The best way to prevent the terrible loss of life of people seeking asylum at sea is to stop people getting on boats in the first place. That means addressing the root causes of their plight, where they are now.
What's happening in Indonesia right now?
There are more than 8,000 desperate asylum seekers in Indonesia, and only two people - two - in the whole country employed by UNHCR to deal with their cases. UNHCR's annual budget in Indonesia is only $6 million, and has been cut since last year.
Australia needs to support UNHCR to do its vital work in Indonesia; that way, people seeking asylum will have a clear and safe pathway to resettlement in another country. Right now, the so-called 'queue' to be resettled from camps in Indonesia is 76 years long; clearly, the lack of hope in the current system is a major factor pushing people to board dangerous boats out of desperation and fear. An immediate increase in UNHCR funding of $10 million from Australia will increase their capacity to assess asylum applications.
How can Australia help people waiting in camps in our region?
Desperate people will always risk their lives in boats if they feel they have no other option. Australia only takes 60 people, on average, from Indonesia and Malaysia each year. If Australia announced today that we would take several thousand people from Indonesia and Malaysia, and gave a clear commitment that we will give them a safer pathway to a better life, there would immediately be far less pressure to get onto boats and risk their lives.
That's why the Greens are proposing an immediate increase in our annual humanitarian intake, and resettling 1,000 people from Indonesia and 4,000 people from Malaysia. Together, these bold steps for desperate people would give people languishing in camps or without legal protection a safe pathway to come to Australia.
Are there ways for Australia to improve our response to distress calls?
Indonesia does not have the capacity to rescue people who flee into the seas to the north of Australia. Some of their ships are not able to withstand heavy seas - the most dangerous conditions for people seeking asylum by boat. Australia needs to make clear today, across all our services, that our obligations are to provide safety for life at sea.
Our ships must be clearly instructed to respond to people in distress as soon as their distress calls are detected, and not wait until they are in the water.
What do the Greens propose for the longer term?
The Greens have been calling since the beginning of this debate for a mature, multi-party approach across the Parliament.

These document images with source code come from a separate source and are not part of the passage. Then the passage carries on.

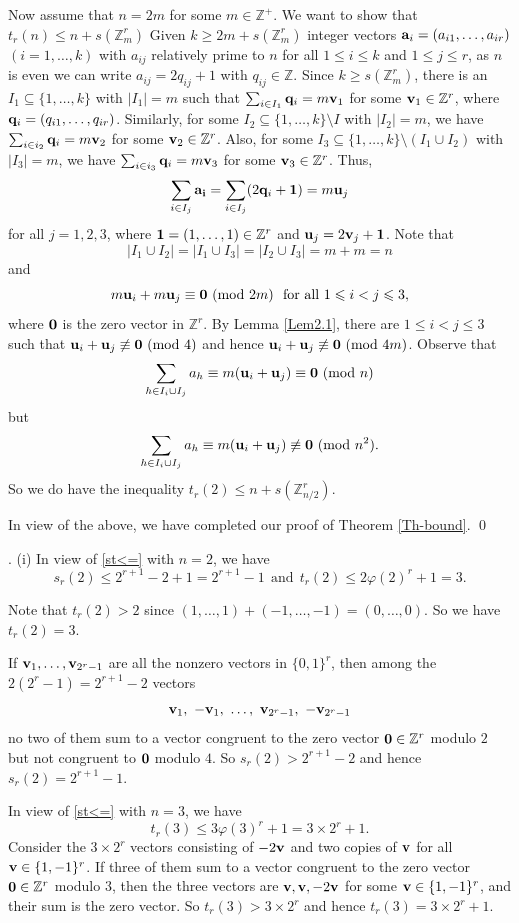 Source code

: \documentclass[11pt,reqno]{amsart}
\def\pmod #1{\ ({\rm{mod}}\ #1)}
\def\Z{\mathbb Z}
\def\t{\text}
\def\ls{\leqslant}
\def\gs{\geqslant}
\def\se {\subseteq}
\def\sm{\setminus}
\def\eq{\equiv}
\theoremstyle{plain}
\theoremstyle{definition}
\theoremstyle{remark}
\begin{document}
Now assume that $n=2m$ for some $m\in\Z^+$. We
want to show that  $t_r(n)\ls n+s(\Z_m^r)$
Given $k\gs 2m+s(\Z_m^r)$ integer vectors ${\bf a}_i=(a_{i1},\ldots,a_{ir})$
 $(i=1,\ldots,k)$ with $a_{ij}$ relatively prime to $n$ for all $1\ls i\ls k$ and $1\ls j\ls r$,
 as $n$ is even we can write $a_{ij}=2q_{ij}+1$ with $q_{ij}\in\Z$. Since $k\gs s(\Z_m^r)$,
there is an $I_1\se\{1,\ldots,k\}$ with $|I_1|=m$ such that
$\sum_{i\in I_1}{\bf q}_i=m{\bf v}_1$
for some ${\bf v}_1\in\Z^r$, where ${\bf q}_i=(q_{i1},\ldots,q_{ir})$.
Similarly, for some $I_2\se\{1,\ldots,k\}\sm I$ with $|I_2|=m$, we have
$\sum_{i\in i_2}{\bf q}_i=m{\bf v}_2$
for some ${\bf v}_2\in\Z^r$.
Also, for some $I_3\se\{1,\ldots,k\}\sm(I_1\cup I_2)$ with $|I_3|=m$, we have
$\sum_{i\in i_3}{\bf q}_i=m{\bf v}_3$
for some ${\bf v}_3\in\Z^r$. Thus,
$$\sum_{i\in I_j}{\bf a_i}=\sum_{i\in I_j}(2{\bf q}_i+{\bf 1})=m{\bf u}_j$$
for all $j=1,2,3$, where ${\bf 1}=(1,\ldots,1)\in\Z^r$ and ${\bf u}_j=2{\bf v}_j+{\bf 1}$.
Note that
$$|I_1\cup I_2|=|I_1\cup I_3|=|I_2\cup I_3|=m+m=n$$
and
$$m{\bf u}_i+m{\bf u}_j\eq{\bf 0}\pmod {2m}\ \ \t{for all}\ 1\ls i< j\ls 3,$$
where ${\bf 0}$ is the zero vector in $\Z^r$.
By Lemma \ref{Lem2.1}, there are $1\ls i<j\ls 3$ such that
${\bf u}_i+{\bf u}_j\not\eq{\bf 0}\pmod 4$ and hence
${\bf u}_i+{\bf u}_j\not\eq{\bf 0}\pmod{4m}$.
Observe that
$$\sum_{h\in I_i\cup I_j}a_h\eq m({\bf u}_i+{\bf u}_j)\eq{\bf 0}\pmod{n}$$
but
$$\sum_{h\in I_i\cup I_j}a_h\eq m({\bf u}_i+{\bf u}_j)\not\eq{\bf 0}\pmod{n^2}.$$
So we do have the inequality $t_r(2)\ls n+s(\Z_{n/2}^r)$.

In view of the above, we have completed our proof of Theorem \ref{Th-bound}. \qed

\medskip
{}. (i) In view of \eqref{st<=} with $n=2$, we have
$$s_r(2)\ls 2^{r+1}-2+1=2^{r+1}-1\ \ \t{and}\ \ t_r(2)\ls 2\varphi(2)^r+1=3.$$

Note that $t_r(2)>2$ since $(1,\ldots,1)+(-1,\ldots,-1)=(0,\ldots,0)$. So we have $t_r(2)=3$.

If ${\bf v}_1,\ldots,{\bf v}_{2^r-1}$ are all the nonzero vectors in $\{0,1\}^r$, then among the $2(2^r-1)=2^{r+1}-2$ vectors
$${\bf v}_1,\ -{\bf v}_1,\ \ldots,\ {\bf v}_{2^r-1},\ -{\bf v}_{2^r-1}$$
no two of them sum to a vector congruent to the zero vector ${\bf 0}\in\Z^r$ modulo $2$ but not congruent to ${\bf 0}$ modulo $4$. So $s_r(2)>2^{r+1}-2$ and hence $s_r(2)=2^{r+1}-1$.

 In view of \eqref{st<=} with $n=3$, we have
$$ t_r(3)\ls 3\varphi(3)^r+1=3\times2^r+1.$$
Consider the $3\times 2^r$ vectors consisting of
$-2{\bf v}$ and two copies of ${\bf v}$ for all ${\bf v}\in\{1,-1\}^r$.
If three of them sum to a vector congruent to the zero vector ${\bf 0}\in\Z^r$ modulo $3$, then
the three vectors are ${\bf v},{\bf v},-2{\bf v}$ for some ${\bf v}\in\{1,-1\}^r$, and their sum
is the zero vector. So $t_r(3)>3\times2^r$ and hence $t_r(3)=3\times2^r+1$.
\end{document}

We want to sit down with the Government and the Opposition to develop a real and effective regional solution, which is underpinned by the Refugee Convention relating to the Status of Refugees and the related 1967 Protocol.

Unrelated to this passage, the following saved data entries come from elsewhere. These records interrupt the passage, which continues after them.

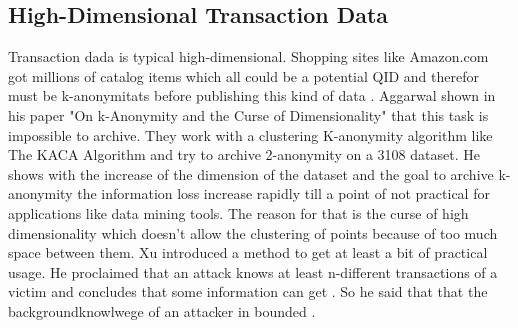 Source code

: \documentclass{llncs}
\begin{document}
\subsection{High-Dimensional Transaction Data}

Transaction dada is typical high-dimensional. Shopping sites like Amazon.com got millions of catalog items which all could be a potential QID and therefor must be k-anonymitats before publishing this kind of data \cite{wang2010privacy}. Aggarwal shown in his paper "On k-Anonymity and the Curse of Dimensionality" that this task is impossible to archive. They work with a clustering K-anonymity algorithm like The KACA Algorithm and try to archive 2-anonymity on a 3108 dataset. He shows with the increase of the dimension of the dataset and the goal to archive k-anonymity the information loss increase rapidly till a point of not practical for applications like data mining tools.  The reason for that is the curse of high dimensionality which doesn't allow the clustering of points because of too much space between them. Xu introduced a method to get at least a bit of practical usage. He proclaimed that an attack knows at least n-different transactions of a victim and concludes that some information can get \cite{xu2008publishing}. So he said that that the backgroundknowlwege of an attacker in bounded \cite{aggarwal2005k}. 

\end{document}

Where do these proposals come from?
What the Greens have proposed during this debate has been developed with refugee and humanitarian experts in the region. The Greens have worked on these issues for years, standing up for the human rights of people seeking asylum from dangers at home, and holding true to Australia's international legal and moral obligations.
History shows us that regional solutions do work. Vietnamese and Cambodian refugees were settled throughout the region when their homelands were beset by war and strife, through an agreement between nations based on our international obligations.

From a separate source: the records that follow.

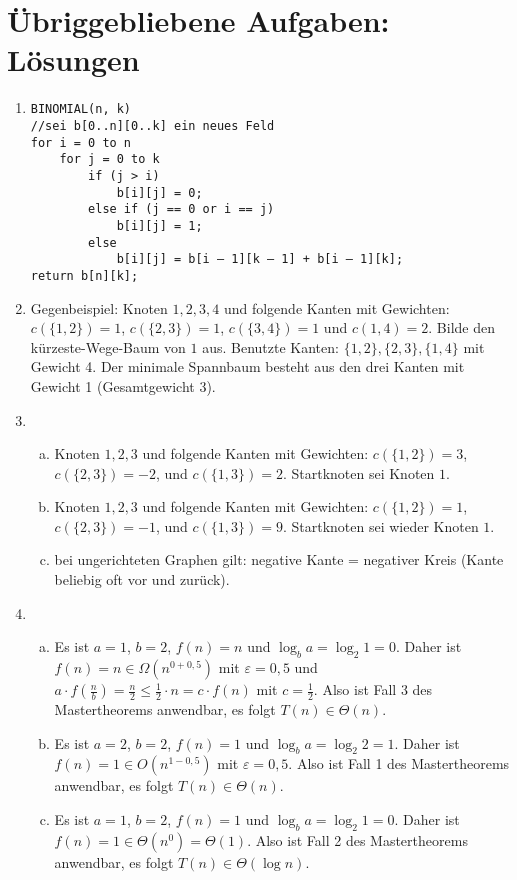 \documentclass{scrartcl}
\begin{document}
\section*{Übriggebliebene Aufgaben: Lösungen}
\begin{enumerate}[(1)]

\item \begin{verbatim}BINOMIAL(n, k)
//sei b[0..n][0..k] ein neues Feld
for i = 0 to n
    for j = 0 to k
        if (j > i)
            b[i][j] = 0;
        else if (j == 0 or i == j)
            b[i][j] = 1;
        else
            b[i][j] = b[i – 1][k – 1] + b[i – 1][k];
return b[n][k];
\end{verbatim}

\item Gegenbeispiel: Knoten $1,2,3,4$ und folgende Kanten mit Gewichten: $c(\{1,2\})=1$, $c(\{2,3\})=1$, $c(\{3,4\})=1$ und $c({1,4})=2$.
Bilde den k\"urzeste-Wege-Baum von $1$ aus. Benutzte Kanten: $\{1,2\}, \{2,3\}, \{1,4\}$ mit Gewicht 4.
Der minimale Spannbaum besteht aus den drei Kanten mit Gewicht 1 (Gesamtgewicht 3).

\item \begin{enumerate}[(a)]
\item Knoten $1,2,3$ und folgende Kanten mit Gewichten: $c(\{1,2\})=3$, $c(\{2,3\})=-2$, und $c(\{1,3\})=2$. Startknoten sei Knoten $1$.
\item Knoten $1,2,3$ und folgende Kanten mit Gewichten: $c(\{1,2\})=1$, $c(\{2,3\})=-1$, und $c(\{1,3\})=9$. Startknoten sei wieder Knoten $1$.
\item bei ungerichteten Graphen gilt: negative Kante = negativer Kreis (Kante beliebig oft vor und zur\"uck).
\end{enumerate}

\item \begin{enumerate}[(a)]
\item Es ist $a=1$, $b=2$, $f(n)=n$ und $\log_b a=\log_2 1=0$. Daher ist $f(n)=n\in \Omega(n^{0+0,5})$ mit $\varepsilon = 0,5$ und $a\cdot f(\frac{n}{b})=\frac{n}{2}\leq \frac{1}{2}\cdot n = c\cdot f(n)$ mit $c=\frac{1}{2}$. Also ist Fall 3 des Mastertheorems anwendbar, es folgt $T(n)\in\Theta(n)$.
\item Es ist $a=2$, $b=2$, $f(n)=1$ und $\log_b a=\log_2 2=1$. Daher ist $f(n)=1\in O(n^{1-0,5})$ mit $\varepsilon=0,5$. Also ist Fall 1 des Mastertheorems anwendbar, es folgt $T(n)\in\Theta(n)$.
\item Es ist $a=1$, $b=2$, $f(n)=1$ und $\log_b a=\log_2 1=0$. Daher ist $f(n)=1\in \Theta(n^0)=\Theta(1)$. Also ist Fall 2 des Mastertheorems anwendbar, es folgt $T(n)\in\Theta(\log n)$.
\end{enumerate}


\end{enumerate}
\end{document}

What would the proposals from other parties do?
Sending people who come to us seeking protection, including unaccompanied children, to either Malaysia or Nauru, will completely undermine such a regional approach.
Other countries will be discouraged from giving protection to people seeking asylum and those countries will have no reason to improve the ways people seeking asylum in their countries are treated. How would the Australian Government be able to ask other countries to sign on to the human rights protections of the UN Refugee Convention when it was ignoring the Convention itself?
Labor and the Coalition's proposal to expel asylum seekers who come by boat will not save lives. Under John Howard's Pacific Solution, which expelled asylum seekers to Nauru, boats continued to come and people continued to drown.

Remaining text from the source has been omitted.